Source: HPC Wire | ORNL | June 22, 2018
Two Oak Ridge National Laboratory researchers specializing in neutron and chemical science are among 84 recipients of Department of Energy’s Office of Science Early Career Research Program awards.
The Early Career Research Program, now in its ninth year, supports the development of individual research programs of outstanding scientists early in their careers and stimulates research careers in the disciplines supported by the DOE Office of Science.

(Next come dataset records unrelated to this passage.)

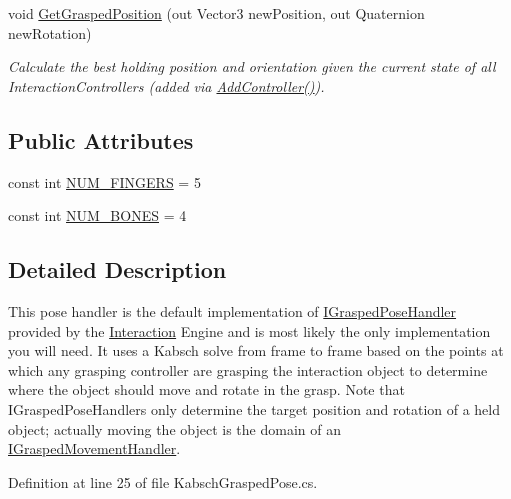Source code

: \begin{DoxyCompactItemize}
void \mbox{\hyperlink{class_leap_1_1_unity_1_1_interaction_1_1_kabsch_grasped_pose_ad691816b67d028dfc7c69e9c782c6eef}{Get\+Grasped\+Position}} (out Vector3 new\+Position, out Quaternion new\+Rotation)
\begin{DoxyCompactList}\small\item\em Calculate the best holding position and orientation given the current state of all Interaction\+Controllers (added via \mbox{\hyperlink{class_leap_1_1_unity_1_1_interaction_1_1_kabsch_grasped_pose_a48e190a6d9cadcaf3340d339ac61d464}{Add\+Controller()}}). \end{DoxyCompactList}\end{DoxyCompactItemize}
\subsection*{Public Attributes}
\begin{DoxyCompactItemize}
\item 
const int \mbox{\hyperlink{class_leap_1_1_unity_1_1_interaction_1_1_kabsch_grasped_pose_ae5b0bd25b1f36d85944840c5178349ce}{N\+U\+M\+\_\+\+F\+I\+N\+G\+E\+RS}} = 5
\item 
const int \mbox{\hyperlink{class_leap_1_1_unity_1_1_interaction_1_1_kabsch_grasped_pose_a6828cd893797a0af43bd25a7e13c5916}{N\+U\+M\+\_\+\+B\+O\+N\+ES}} = 4
\end{DoxyCompactItemize}


\subsection{Detailed Description}
This pose handler is the default implementation of \mbox{\hyperlink{interface_leap_1_1_unity_1_1_interaction_1_1_i_grasped_pose_handler}{I\+Grasped\+Pose\+Handler}} provided by the \mbox{\hyperlink{namespace_leap_1_1_unity_1_1_interaction}{Interaction}} Engine and is most likely the only implementation you will need. It uses a Kabsch solve from frame to frame based on the points at which any grasping controller are grasping the interaction object to determine where the object should move and rotate in the grasp. Note that I\+Grasped\+Pose\+Handlers only determine the target position and rotation of a held object; actually moving the object is the domain of an \mbox{\hyperlink{interface_leap_1_1_unity_1_1_interaction_1_1_i_grasped_movement_handler}{I\+Grasped\+Movement\+Handler}}. 



Definition at line 25 of file Kabsch\+Grasped\+Pose.\+cs.




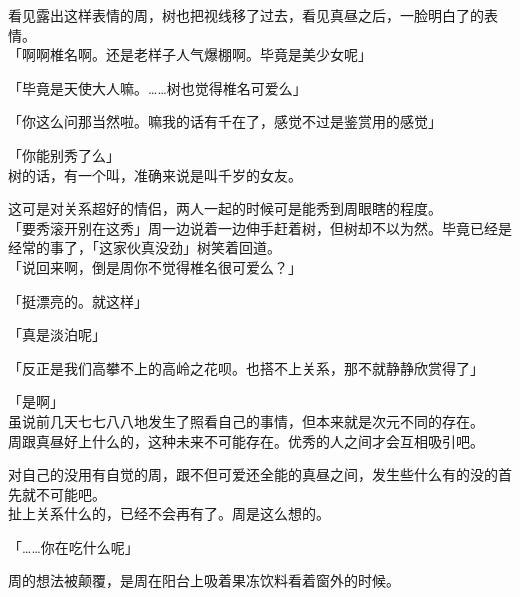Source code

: 看见露出这样表情的周，树也把视线移了过去，看见真昼之后，一脸明白了的表情。\\

「啊啊椎名啊。还是老样子人气爆棚啊。毕竟是美少女呢」

「毕竟是天使大人嘛。……树也觉得椎名可爱么」

「你这么问那当然啦。嘛我的话有千在了，感觉不过是鉴赏用的感觉」

「你能别秀了么」\\

树的话，有一个叫，准确来说是叫千岁的女友。

这可是对关系超好的情侣，两人一起的时候可是能秀到周眼瞎的程度。\\

「要秀滚开别在这秀」周一边说着一边伸手赶着树，但树却不以为然。毕竟已经是经常的事了，「这家伙真没劲」树笑着回道。\\

「说回来啊，倒是周你不觉得椎名很可爱么？」

「挺漂亮的。就这样」

「真是淡泊呢」

「反正是我们高攀不上的高岭之花呗。也搭不上关系，那不就静静欣赏得了」

「是啊」\\

虽说前几天七七八八地发生了照看自己的事情，但本来就是次元不同的存在。\\

周跟真昼好上什么的，这种未来不可能存在。优秀的人之间才会互相吸引吧。

对自己的没用有自觉的周，跟不但可爱还全能的真昼之间，发生些什么有的没的首先就不可能吧。\\

扯上关系什么的，已经不会再有了。周是这么想的。\\

\vspace{2\baselineskip}

「……你在吃什么呢」

周的想法被颠覆，是周在阳台上吸着果冻饮料看着窗外的时候。
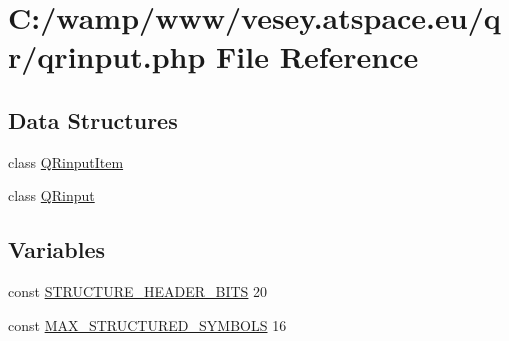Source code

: \hypertarget{qrinput_8php}{\section{C\-:/wamp/www/vesey.atspace.\-eu/qr/qrinput.php File Reference}
\label{qrinput_8php}
}
\subsection*{Data Structures}
\begin{DoxyCompactItemize}
\item 
class \hyperlink{class_q_rinput_item}{Q\-Rinput\-Item}
\item 
class \hyperlink{class_q_rinput}{Q\-Rinput}
\end{DoxyCompactItemize}
\subsection*{Variables}
\begin{DoxyCompactItemize}
\item 
const \hyperlink{qrinput_8php_a58f753d7bd773c7fc06dd729bac7eea8}{S\-T\-R\-U\-C\-T\-U\-R\-E\-\_\-\-H\-E\-A\-D\-E\-R\-\_\-\-B\-I\-T\-S} 20
\item 
const \hyperlink{qrinput_8php_ac138fe0ee629c9a3ddeac1d58c3d623c}{M\-A\-X\-\_\-\-S\-T\-R\-U\-C\-T\-U\-R\-E\-D\-\_\-\-S\-Y\-M\-B\-O\-L\-S} 16
\end{DoxyCompactItemize}


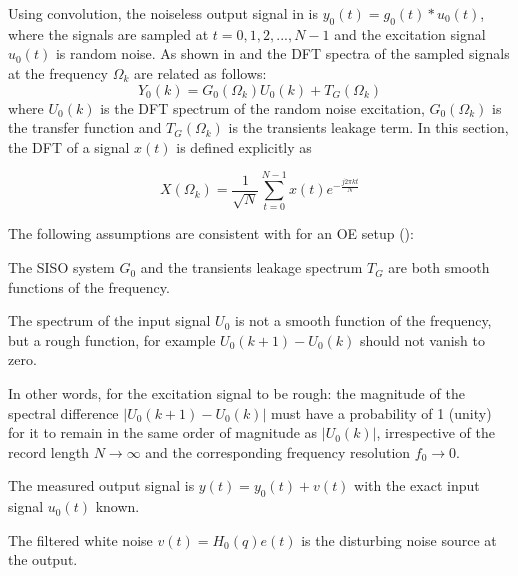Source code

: Using convolution, the noiseless output signal in  is $y_0(t) = g_0(t)*u_0(t)$, where the signals are sampled at $t = 0, 1, 2,...,N-1$ and the excitation signal $u_0(t)$ is random noise. As shown in \citep{Pintelon2012} and \citep{Pintelon1997} the \gls{DFT} spectra of the sampled signals at the frequency $\Omega_k$ are related as follows:
\begin{equation}\label{lpmleak}
Y_0(k)=G_0(\Omega_k)U_0(k)+T_G(\Omega_k)
\end{equation}
where $U_0(k)$ is the \gls{DFT} spectrum of the random noise excitation,  $G_0(\Omega_k)$ is the transfer function and $T_G(\Omega_k)$ is the transients leakage term.
In this section, the \gls{DFT} of a signal $x(t)$ is defined explicitly as  \citep{Oppenheim1983}

\begin{equation}\label{eq:defDFT}
X(\Omega_k) = \frac{1}{\sqrt{N}}\sum_{t=0}^{N-1}x(t)e^{-\frac{j2\pi kt}{N}}
\end{equation}


The following assumptions are consistent with \citep{Schoukens2009LPM} for an OE setup ():
\begin{assumption}
The \gls{SISO} system $G_0$ and  the transients leakage spectrum $T_G$ are both smooth functions of the frequency.
\end{assumption}



\begin{assumption}

The spectrum of the  input signal $U_0$ is not a smooth function of the frequency, but a rough function, for example $U_0(k+1) - U_0(k)$ should not vanish to zero. %
\end{assumption}

In other words, for the excitation signal to be rough: the magnitude of the spectral difference $|U_0(k+1) - U_0(k)|$ must have a probability of 1 (unity) for it to remain in the same order of magnitude as $|U_0(k)|$, irrespective of the record length $N\rightarrow\infty$ and the corresponding  frequency resolution $f_0\rightarrow{0}$.


\begin{assumption}
The measured output signal is $y(t) = y_0(t) + v(t)$ with the exact input signal $u_0(t)$ known.
\end{assumption}


\begin{assumption}
The filtered white noise $v(t) = H_0(q)e(t)$ is the disturbing noise source at the output.
\end{assumption}


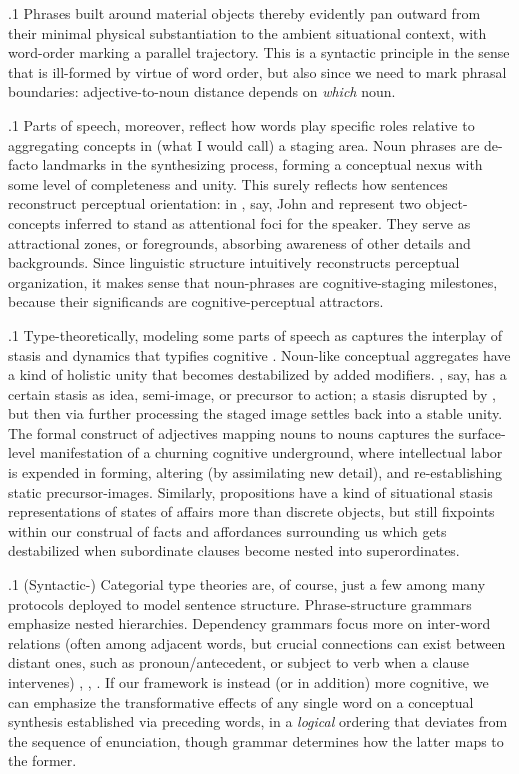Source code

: \documentclass[11pt, twocolumn]{article}
\begin{document}
\p.1{%
\:\+Phrases built around material objects thereby evidently
pan outward from their minimal physical substantiation
to the ambient situational context, with word-order
marking a parallel trajectory. \> This is a syntactic
principle in the sense that  is ill-formed
by virtue of word order, but also since we
need to mark phrasal boundaries: adjective-to-noun distance
depends on \textit{which} noun.\<\;
} %

\p.1{%
\:\+Parts of speech, moreover, reflect how words play
specific roles relative to aggregating concepts in
(what I would call) a  staging 
area. \> Noun phrases are de-facto landmarks in the synthesizing
process, forming a conceptual nexus with some
level of completeness and unity. \> This surely reflects
how sentences reconstruct perceptual orientation:
in \jrefs{}, say, John and  represent two
object-concepts inferred to stand as
attentional foci for the speaker. \> They serve
as attractional zones, or foregrounds, absorbing
awareness of other details and backgrounds. \> Since linguistic structure
intuitively reconstructs perceptual organization,
it makes sense that noun-phrases are cognitive-staging
milestones, because their significands are cognitive-perceptual
attractors.\<\;
} %

\p.1{%
\:\+Type-theoretically, modeling some parts of speech as
 captures the
interplay of stasis and dynamics that typifies
cognitive . \> Noun-like conceptual
aggregates have a kind of holistic unity that becomes
destabilized by added modifiers. \> , say,
has a certain stasis as idea, semi-image, or
precursor to action; a stasis disrupted by , but
then via further processing the staged image settles
back into a stable unity. \> The formal construct
of adjectives mapping nouns to nouns captures the
surface-level manifestation of a churning cognitive
underground, \pgl{}where intellectual labor is expended in
forming, altering (by assimilating new detail), and
re-establishing static precursor-images. \> Similarly, propositions
have a kind of situational stasis \mdash{} representations of
states of affairs more than
discrete objects, but still fixpoints within
our construal of facts and affordances surrounding us \mdash{}
which gets destabilized when subordinate clauses become nested into
superordinates.\<\;
} %

\p.1{%
\:\+(Syntactic-) Categorial type theories are, of course, just a few among many protocols
deployed to model sentence structure. \> Phrase-structure grammars emphasize
nested hierarchies. \> Dependency grammars
focus more on inter-word relations (often among adjacent words, but crucial
connections can exist between distant ones, such as pronoun/antecedent,
or subject to verb when a clause intervenes)
, , 
. \> If our framework is instead 
(or in addition) more
cognitive, we can emphasize the transformative effects
of any single word on a conceptual synthesis established
via preceding words, in a \textit{logical} ordering that
deviates from the sequence of enunciation, though grammar
determines how the latter maps to the former.\<\;
} %
\end{document}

“Supporting talented researchers early in their career is key to building and maintaining a skilled and effective scientific workforce for the nation. By investing in the next generation of scientific researchers, we are supporting lifelong discovery science to fuel the nation’s innovation system,” said Secretary of Energy Rick Perry. “We are proud of the accomplishments these young scientists have already made, and look forward to following their achievements in years to come.”
Huibo Cao, of ORNL’s Quantum Condensed Matter Division, was selected for his proposal, “Local site magnetic susceptibility for quantum materials by polarized neutron diffraction,” by the Office of Basic Energy Sciences.
His project seeks to develop high performance polarized neutron diffraction techniques to gain a better understanding of the interactions that lead to magnetic quantum phenomena in quantum materials such as quantum spin liquids, topological insulators and Weyl semimetals. The methods can be used to solve a number of scientific questions in quantum materials and accelerate the development of new quantum materials and future technologies.
Benjamin Doughty, of ORNL’s Chemical Sciences Division, was selected by the Office of Basic Energy Sciences for his proposal, “Chemical Organization, Structure and Dynamics at Complex Liquid-Liquid Interfaces: Mechanistic Insight into Selective Solvent Extraction and Self-Assembly.”
Doughty’s research will examine the structure and dynamics of the molecularly thin interface between two liquids during chemical extraction processes. He will probe liquid-liquid interfaces with surface-specific spectroscopies and neutron scattering methods to understand the unique characteristics of interfacial molecules and advance the design of selective and rapid chemical separations.
National lab recipients will receive at least $500,000 per year to cover year-round salary plus research expenses over a planned five years. The final details for each project award are subject to final grant and contract negotiations between DOE and the awardees.